Mobile television may not be as lucrative as anticipated despite the predicted mass popularity of the burgeoning medium, according to a new study from global communications adviser Analysys.
The company's latest report, Evaluating the Options for Mobile TV and Radio Broadcasting in Western Europe, claims that only a small number of broadcasting technology choices will be financially viable, even though up to half a billion subscribers to mobile TV services have recently been forecast for the near future.
There is a "strong chance", says the paper, that mobile phone users will not spend significant amounts on mobile TV and radio services, or indeed video-on-demand and other broadcasting options.
Therefore, operators may want to exercise prudence when considering the choice of technology available.
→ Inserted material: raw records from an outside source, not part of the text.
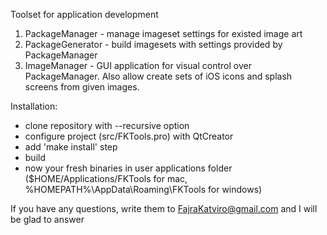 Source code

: Toolset for application development

  1. PackageManager - manage imageset settings for existed image art
  2. PackageGenerator - build imagesets with settings provided by PackageManager
  3. ImageManager - GUI application for visual control over PackageManager. Also allow create sets of iOS icons and splash screens from given images.

Installation:
  - clone repository with --recursive option
  - configure project (src/FKTools.pro) with QtCreator
  - add 'make install' step
  - build
  - now your fresh binaries in user applications folder ($HOME/Applications/FKTools for mac, %HOMEPATH%\AppData\Roaming\FKTools for windows)

If you have any questions, write them to FajraKatviro@gmail.com and I will be glad to answer
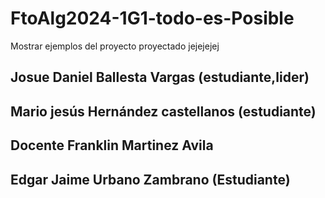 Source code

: # FtoAlg2024-1G1-todo-es-Posible
Mostrar ejemplos del proyecto proyectado jejejejej

## Josue Daniel Ballesta Vargas (estudiante,lider)
## Mario jesús Hernández castellanos (estudiante)
## Docente Franklin Martinez Avila
## Edgar Jaime Urbano Zambrano (Estudiante)

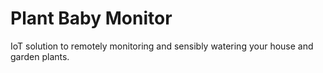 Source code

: # Plant Baby Monitor

IoT solution to remotely monitoring and sensibly watering your house and garden plants. 
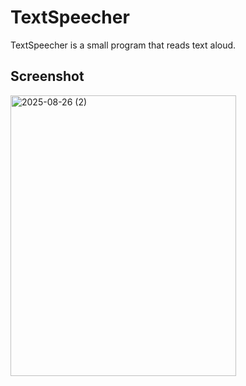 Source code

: # TextSpeecher
TextSpeecher is a small program that reads text aloud.
## Screenshot
<img width="361" height="449" alt="2025-08-26 (2)" src="https://github.com/user-attachments/assets/8e0e7144-fdb5-4ddf-882b-fe87766cdd6b" />
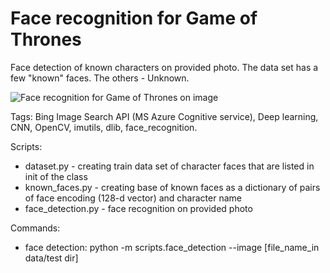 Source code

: # Face recognition for Game of Thrones  
Face detection of known characters on provided photo. The data set has a few "known" faces.
The others - Unknown. 

![Face recognition for Game of Thrones on image](https://raw.githubusercontent.com/username/projectname/branch/path/to/img.png)
 
Tags: Bing Image Search API (MS Azure Cognitive service), Deep learning, CNN, OpenCV, imutils, dlib, face_recognition.

Scripts:
- dataset.py - creating train data set of character faces that are listed in init of the class
- known_faces.py - creating base of known faces as a dictionary of pairs of face encoding (128-d vector) and character name
- face_detection.py - face recognition on provided photo

Commands:
- face detection: python -m scripts.face_detection --image [file_name_in data/test dir]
Media and telecoms companies throughout western Europe are currently considering systems such as Digital Video Broadcasting-Handheld (DVB-H), Digital Audio Broadcasting-Internet Protocol (DAB-IP), Terrestrial Digital Multimedia Broadcasting (T-DMB), TDtv or, even, enhanced 3G networks.
Once this decision has been made, firms must decide whether to build their own networks or share the cost and risk with other operators and/or broadcasters.
A co-author of the Analysys report, Dr Alastair Brydon, offered a note of caution for small operators, saying they will have a "very limited choice of viable options" and sharing "will be essential" if they are to "yield attractive returns" with DAB-IP or DVB-H technology.
However, despite being potentially the cheapest solution, DAB-IP is only appropriate in the few markets where Digital Audio Broadcasting has been deployed extensively—and only a limited range of DAB handsets and broadcast channels may be available.
Larger mobile operators wanting to own broadcasting networks have more options, says Analysys, and the most viable is either building a DVB-H network—technology that is currently attracting interest from many mobile operators in western Europe—or upgrading a 3G network to TDtv.
Report co-author Dr Mark Heath said: "TDtv would allow mobile operators to reuse existing cellular base stations and operate in already-licensed Time Division Duplex (TDD) spectrum, making it considerably cheaper".